* **WORK TO COMPLETE**
A faithful copy of the data below is required, leaving out every picture.

* **AVAILABLE DATA**
^^^^

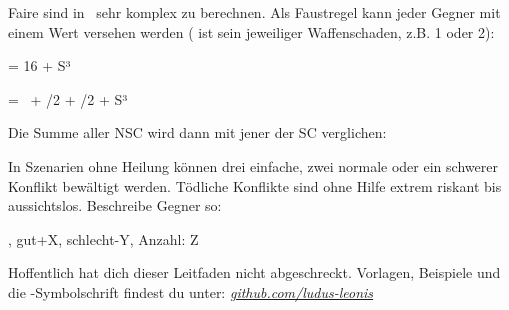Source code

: {		Faire  sind in \nipajin\ sehr komplex zu berechnen. Als Faustregel kann jeder Gegner mit einem Wert versehen werden ( ist sein jeweiliger Waffenschaden, z.B. 1 oder 2):

		\vspace{3pt}
		\centerline{ = 16 + S³}
		\vspace{3pt}
		\centerline{ = \HD\ + \AD/2 + \RD/2 + S³}
		\vspace{3pt}

		\noindent
		Die Summe aller NSC wird dann mit jener der SC verglichen:


		\noindent
		In Szenarien ohne Heilung können drei einfache, zwei normale oder ein schwerer Konflikt bewältigt werden. Tödliche Konflikte sind ohne Hilfe extrem riskant bis aussichtslos. Beschreibe Gegner so:

		, gut+X, schlecht-Y, Anzahl: Z


		\noindent
		Hoffentlich hat dich dieser Leitfaden nicht abgeschreckt. Vorlagen, Beispiele und die \nipajin-Symbolschrift findest du unter:  \href{https://github.com/ludus-leonis}{\emph{github.com/ludus-leonis}}

}
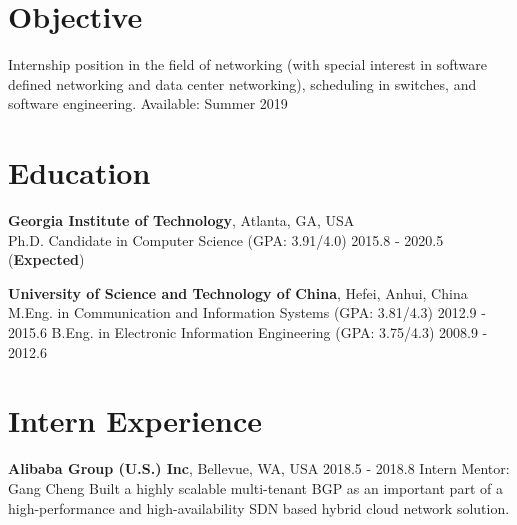 \documentclass[line,11pt,letter]{/home/saber/GitHub/personal-resume/includes/cls/myRes}
\begin{document}

\address{266 Ferst Dr, Atlanta, GA 30332, United States}
\address{Cell: +1(404)697-0608. \hspace{5pt} Email: gonglong@gatech.edu}
\begin{resume}


\vspace*{-10pt}
\vspace*{-15pt}
\section{Objective}
\vspace{-4pt}
{\setlength{\parskip}{0pt}
 {Internship position in the field of networking (with special interest in software defined networking and data center networking), scheduling in switches, and software engineering. \hfill{Available: Summer 2019}\break}
}%
\negspace
\section{Education}
\vspace{-4pt}
{\setlength{\parskip}{0pt}
\textbf{Georgia Institute of Technology}, Atlanta, GA, USA\\
{\hspace*{1em} Ph.D. Candidate in Computer Science (GPA: 3.91/4.0) \hspace{52.5pt} \hfill 2015.8 - 2020.5 (\textbf{Expected})\break}
}
\sspace

{\setlength{\parskip}{0pt}
\textbf{University of Science and Technology of China}, Hefei, Anhui, China\\
{\hspace*{1em} M.Eng. in Communication and Information Systems (GPA: 3.81/4.3) \hspace{52.5pt} \hfill 2012.9 - 2015.6\break}
{\hspace*{1em} B.Eng. in Electronic Information Engineering (GPA: 3.75/4.3) \hspace{52.5pt} \hfill 2008.9 - 2012.6\break}
}
\negspace
\section{Intern Experience}
\vspace{-4pt}
{\setlength{\parskip}{0pt}
{\bf Alibaba Group (U.S.) Inc}, Bellevue, WA, USA \hfill 2018.5 - 2018.8\break
{\hspace*{1em} Intern \hfill Mentor: Gang Cheng\break}
{\hspace*{1em} Built a highly scalable multi-tenant BGP as an important part of a high-performance and high-availability SDN based hybrid cloud network solution.}
}


\end{resume}
\end{document}
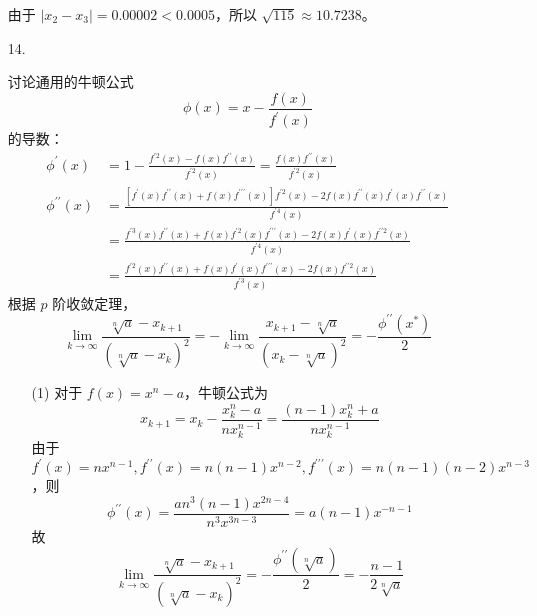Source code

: \documentclass{sjtuarticle}
\begin{document}
\begin{itemize}
\begin{solution}
        由于 $|x_2-x_3|=0.00002<0.0005$，所以 $\sqrt{115}\approx 10.7238$。
    \end{solution}
    \item[14.] \begin{solution}
            讨论通用的牛顿公式
            \begin{equation*}
                \phi(x)=x-\frac{f(x)}{f^\prime(x)}
            \end{equation*}
            的导数：
            \begin{align*}
                \phi^\prime (x)&=1-\frac{f^{\prime 2}(x)-f(x)f^{\prime\prime}(x)}{f^{\prime 2}(x)}=\frac{f(x)f^{\prime\prime}(x)}{f^{\prime 2}(x)}\\
                \phi^{\prime\prime} (x)&=\frac{[f^\prime(x)f^{\prime\prime}(x)+f(x)f^{\prime\prime\prime}(x)]f^{\prime 2}(x)-2f(x)f^{\prime\prime}(x)f^\prime(x)f^{\prime\prime}(x)}{f^{\prime 4}(x)}\\
                &=\frac{f^{\prime 3}(x)f^{\prime\prime}(x)+f(x)f^{\prime 2}(x)f^{\prime\prime\prime}(x)-2f(x)f^\prime(x)f^{\prime\prime 2}(x)}{f^{\prime 4}(x)}\\
                &=\frac{f^{\prime 2}(x)f^{\prime\prime}(x)+f(x)f^{\prime}(x)f^{\prime\prime\prime}(x)-2f(x)f^{\prime\prime 2}(x)}{f^{\prime 3}(x)}
            \end{align*}
            根据 $p$ 阶收敛定理，
            \begin{equation*}
                \lim_{k\rightarrow \infty}\frac{\sqrt[n]{a}-x_{k+1}}{(\sqrt[n]{a}-x_k)^2}=-\lim_{k\rightarrow \infty}\frac{x_{k+1}-\sqrt[n]{a}}{(x_k-\sqrt[n]{a})^2}=-\frac{\phi^{\prime\prime}(x^*)}{2}
            \end{equation*}
        \begin{itemize}
            \item[(1)] 对于 $f(x)=x^n-a$，牛顿公式为
            \begin{equation*}
                x_{k+1}=x_k-\frac{x_k^n-a}{nx_k^{n-1}}=\frac{(n-1)x_k^n+a}{nx_k^{n-1}}
            \end{equation*}
            由于 $f^\prime(x)=nx^{n-1},f^{\prime\prime}(x)=n(n-1)x^{n-2},f^{\prime\prime\prime}(x)=n(n-1)(n-2)x^{n-3}$，则
            \begin{equation*}
                \phi^{\prime\prime} (x)=\frac{an^3(n-1)x^{2n-4}}{n^3x^{3n-3}}=a(n-1)x^{-n-1}
            \end{equation*}
            故
            \begin{equation*}
                \lim_{k\rightarrow \infty}\frac{\sqrt[n]{a}-x_{k+1}}{(\sqrt[n]{a}-x_k)^2}=-\frac{\phi^{\prime\prime}(\sqrt[n]{a})}{2}=-\frac{n-1}{2\sqrt[n]{a}}

\end{equation*}
\end{itemize}
\end{solution}
\end{itemize}
\end{document}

^^^^

* **RESPONSE TO THIS TASK**
Source code

: {		Faire  sind in \nipajin\ sehr komplex zu berechnen. Als Faustregel kann jeder Gegner mit einem Wert versehen werden ( ist sein jeweiliger Waffenschaden, z.B. 1 oder 2):

		\vspace{3pt}
		\centerline{ = 16 + S³}
		\vspace{3pt}
		\centerline{ = \HD\ + \AD/2 + \RD/2 + S³}
		\vspace{3pt}

		\noindent
		Die Summe aller NSC wird dann mit jener der SC verglichen:


		\noindent
		In Szenarien ohne Heilung können drei einfache, zwei normale oder ein schwerer Konflikt bewältigt werden. Tödliche Konflikte sind ohne Hilfe extrem riskant bis aussichtslos. Beschreibe Gegner so:

		, gut+X, schlecht-Y, Anzahl: Z


		\noindent
		Hoffentlich hat dich dieser Leitfaden nicht abgeschreckt. Vorlagen, Beispiele und die \nipajin-Symbolschrift findest du unter:  \href{https://github.com/ludus-leonis}{\emph{github.com/ludus-leonis}}

}
 \documentclass[line,11pt,letter]{/home/saber/GitHub/personal-resume/includes/cls/myRes}
\begin{document}

\address{266 Ferst Dr, Atlanta, GA 30332, United States}
\address{Cell: +1(404)697-0608. \hspace{5pt} Email: gonglong@gatech.edu}
\begin{resume}


\vspace*{-10pt}
\vspace*{-15pt}
\section{Objective}
\vspace{-4pt}
{\setlength{\parskip}{0pt}
 {Internship position in the field of networking (with special interest in software defined networking and data center networking), scheduling in switches, and software engineering. \hfill{Available: Summer 2019}\break}
}%
\negspace
\section{Education}
\vspace{-4pt}
{\setlength{\parskip}{0pt}
\textbf{Georgia Institute of Technology}, Atlanta, GA, USA\\
{\hspace*{1em} Ph.D. Candidate in Computer Science (GPA: 3.91/4.0) \hspace{52.5pt} \hfill 2015.8 - 2020.5 (\textbf{Expected})\break}
}
\sspace

{\setlength{\parskip}{0pt}
\textbf{University of Science and Technology of China}, Hefei, Anhui, China\\
{\hspace*{1em} M.Eng. in Communication and Information Systems (GPA: 3.81/4.3) \hspace{52.5pt} \hfill 2012.9 - 2015.6\break}
{\hspace*{1em} B.Eng. in Electronic Information Engineering (GPA: 3.75/4.3) \hspace{52.5pt} \hfill 2008.9 - 2012.6\break}
}
\negspace
\section{Intern Experience}
\vspace{-4pt}
{\setlength{\parskip}{0pt}
{\bf Alibaba Group (U.S.) Inc}, Bellevue, WA, USA \hfill 2018.5 - 2018.8\break
{\hspace*{1em} Intern \hfill Mentor: Gang Cheng\break}
{\hspace*{1em} Built a highly scalable multi-tenant BGP as an important part of a high-performance and high-availability SDN based hybrid cloud network solution.}
}


\end{resume}
\end{document}
Source code

: \documentclass{sjtuarticle}
\begin{document}
\begin{itemize}
\begin{solution}
        由于 $|x_2-x_3|=0.00002<0.0005$，所以 $\sqrt{115}\approx 10.7238$。
    \end{solution}
    \item[14.] \begin{solution}
            讨论通用的牛顿公式
            \begin{equation*}
                \phi(x)=x-\frac{f(x)}{f^\prime(x)}
            \end{equation*}
            的导数：
            \begin{align*}
                \phi^\prime (x)&=1-\frac{f^{\prime 2}(x)-f(x)f^{\prime\prime}(x)}{f^{\prime 2}(x)}=\frac{f(x)f^{\prime\prime}(x)}{f^{\prime 2}(x)}\\
                \phi^{\prime\prime} (x)&=\frac{[f^\prime(x)f^{\prime\prime}(x)+f(x)f^{\prime\prime\prime}(x)]f^{\prime 2}(x)-2f(x)f^{\prime\prime}(x)f^\prime(x)f^{\prime\prime}(x)}{f^{\prime 4}(x)}\\
                &=\frac{f^{\prime 3}(x)f^{\prime\prime}(x)+f(x)f^{\prime 2}(x)f^{\prime\prime\prime}(x)-2f(x)f^\prime(x)f^{\prime\prime 2}(x)}{f^{\prime 4}(x)}\\
                &=\frac{f^{\prime 2}(x)f^{\prime\prime}(x)+f(x)f^{\prime}(x)f^{\prime\prime\prime}(x)-2f(x)f^{\prime\prime 2}(x)}{f^{\prime 3}(x)}
            \end{align*}
            根据 $p$ 阶收敛定理，
            \begin{equation*}
                \lim_{k\rightarrow \infty}\frac{\sqrt[n]{a}-x_{k+1}}{(\sqrt[n]{a}-x_k)^2}=-\lim_{k\rightarrow \infty}\frac{x_{k+1}-\sqrt[n]{a}}{(x_k-\sqrt[n]{a})^2}=-\frac{\phi^{\prime\prime}(x^*)}{2}
            \end{equation*}
        \begin{itemize}
            \item[(1)] 对于 $f(x)=x^n-a$，牛顿公式为
            \begin{equation*}
                x_{k+1}=x_k-\frac{x_k^n-a}{nx_k^{n-1}}=\frac{(n-1)x_k^n+a}{nx_k^{n-1}}
            \end{equation*}
            由于 $f^\prime(x)=nx^{n-1},f^{\prime\prime}(x)=n(n-1)x^{n-2},f^{\prime\prime\prime}(x)=n(n-1)(n-2)x^{n-3}$，则
            \begin{equation*}
                \phi^{\prime\prime} (x)=\frac{an^3(n-1)x^{2n-4}}{n^3x^{3n-3}}=a(n-1)x^{-n-1}
            \end{equation*}
            故
            \begin{equation*}
                \lim_{k\rightarrow \infty}\frac{\sqrt[n]{a}-x_{k+1}}{(\sqrt[n]{a}-x_k)^2}=-\frac{\phi^{\prime\prime}(\sqrt[n]{a})}{2}=-\frac{n-1}{2\sqrt[n]{a}}

\end{equation*}
\end{itemize}
\end{solution}
\end{itemize}
\end{document}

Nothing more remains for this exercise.